Carrots… All summer ate them raw and now decided it is a time to cook something. All ideas been boring and very common like carrot and coriander soup or cake with buttercream icing (vegan surely). Not saying this is not tasty, but I know how many times I made carrot soup and I know that sometimes phrase ‘use up those carrots’ means something more than soup. But what? Not a shame to tell that as everyone I look for ideas on internet and today I was trying to find something simple, delicious and very needed tasty snack for everyday life.
Imagine mornings when alarm sounds way too early, bed is comfy and cosy as never before and floor is so freaking cold that You literally running into slippers and wrap Yourself into big knitted cardigan to replicate that amazing bed feeling while drinking coffee… But reality is that sometimes You just mentally too weak to wake up from bed in this freezing winter morning and finding out that You well overslept.
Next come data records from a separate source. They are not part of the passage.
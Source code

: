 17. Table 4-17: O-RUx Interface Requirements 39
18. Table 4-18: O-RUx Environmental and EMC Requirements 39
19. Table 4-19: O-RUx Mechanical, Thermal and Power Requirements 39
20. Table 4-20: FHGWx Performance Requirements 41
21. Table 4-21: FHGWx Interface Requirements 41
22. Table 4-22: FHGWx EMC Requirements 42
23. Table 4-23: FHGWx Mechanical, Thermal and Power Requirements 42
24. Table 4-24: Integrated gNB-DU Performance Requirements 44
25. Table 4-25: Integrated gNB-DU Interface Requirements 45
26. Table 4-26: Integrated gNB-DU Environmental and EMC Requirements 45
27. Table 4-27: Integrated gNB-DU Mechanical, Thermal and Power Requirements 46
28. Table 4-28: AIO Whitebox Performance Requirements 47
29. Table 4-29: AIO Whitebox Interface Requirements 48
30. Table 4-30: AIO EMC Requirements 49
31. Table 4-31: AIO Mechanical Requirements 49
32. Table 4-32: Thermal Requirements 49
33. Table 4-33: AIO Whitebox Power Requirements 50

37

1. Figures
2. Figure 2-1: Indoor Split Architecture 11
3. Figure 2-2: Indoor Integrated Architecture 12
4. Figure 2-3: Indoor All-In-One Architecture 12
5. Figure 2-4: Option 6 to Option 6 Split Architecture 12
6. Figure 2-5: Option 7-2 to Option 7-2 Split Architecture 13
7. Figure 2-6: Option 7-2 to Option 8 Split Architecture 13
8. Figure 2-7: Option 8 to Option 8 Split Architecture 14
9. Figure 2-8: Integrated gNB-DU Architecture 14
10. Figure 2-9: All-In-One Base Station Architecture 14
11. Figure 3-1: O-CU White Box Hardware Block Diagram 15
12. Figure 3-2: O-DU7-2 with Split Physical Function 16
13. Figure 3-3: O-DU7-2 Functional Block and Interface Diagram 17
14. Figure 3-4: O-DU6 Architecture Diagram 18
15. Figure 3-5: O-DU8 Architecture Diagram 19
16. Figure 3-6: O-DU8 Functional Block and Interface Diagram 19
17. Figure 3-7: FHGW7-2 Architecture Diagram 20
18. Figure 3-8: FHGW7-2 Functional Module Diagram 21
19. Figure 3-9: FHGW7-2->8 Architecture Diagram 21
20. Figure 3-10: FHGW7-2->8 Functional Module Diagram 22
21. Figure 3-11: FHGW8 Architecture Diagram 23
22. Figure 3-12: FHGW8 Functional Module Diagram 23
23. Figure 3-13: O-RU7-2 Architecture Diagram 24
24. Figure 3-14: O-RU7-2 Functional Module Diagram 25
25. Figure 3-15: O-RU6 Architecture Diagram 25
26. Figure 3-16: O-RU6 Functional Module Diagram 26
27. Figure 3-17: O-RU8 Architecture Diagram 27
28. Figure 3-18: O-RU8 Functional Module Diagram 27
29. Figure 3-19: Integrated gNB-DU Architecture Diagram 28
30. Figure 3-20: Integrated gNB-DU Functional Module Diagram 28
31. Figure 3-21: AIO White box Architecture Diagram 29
Shower coffee – car – job. Routine becomes simple and before lunch You are hangry as hell and could eat an elephant, if it would be plant based. This is here these carrot flapjacks might help! Filling, delicious, easy to pack snack on the go, full of nutrients and good whole flavours.
One bowl recipe always wins a competition when I am looking for a recipe. So easy, and hassle free, only one pot to wash after, oh so lovely! Anyways, even though sometimes it is really worth to spend some time in the kitchen to cook something amazing it doesn’t mean that one bowl carrot flapjacks gonna be less good. Not too sweet, not too heavy, just perfect innocent snack. Made up only using whole products should fit even into cleanest diet ever, so stop counting mouthfuls and enjoy!
- 1 3/4 cup rolled
- oats GF if needed
- 3/4 cup carrot finely grated
- 1/2 cup blueberries
- 2 Tbsp brown sugar
- dash of ground cinnamon*
- dash of ground nutmeg*
- a pinch of ginger*
- sprinkle of cloves*
- 3 Tbsp maple syrup
- 1/2 cup nut mix roughly chopped
- 2 Tbsp coconut oil melted
- 1 ripe banana mashed
Preheat oven to 200 C.
In a medium bowl add mashed banana, grated carrots and sugar. Stir together untill mass becomes kind of watery and looks well combined. Add spices, maple syrup, nuts and blueberries, then stir again.
Pour coconut oil into carrot mixture and quickly stir, so coconut oil does not solidifies, and finally add oats. Combine well to make sure everything is evenly incorporated.
Line baking tray with parchment paper and transfer flapjack mass into tray. Level the surface using a spoon or fork and put in the oven to bake for 20-25 minutes. Remove when top of flapjack looks gold and crispy. Leave to cool down, slice and enjoy!
* I usually add 1 Tbsp of cinnamon and ginger and 1 tsp of nutmeg and cloves, but adjust according to Your needs, because I like it spicy.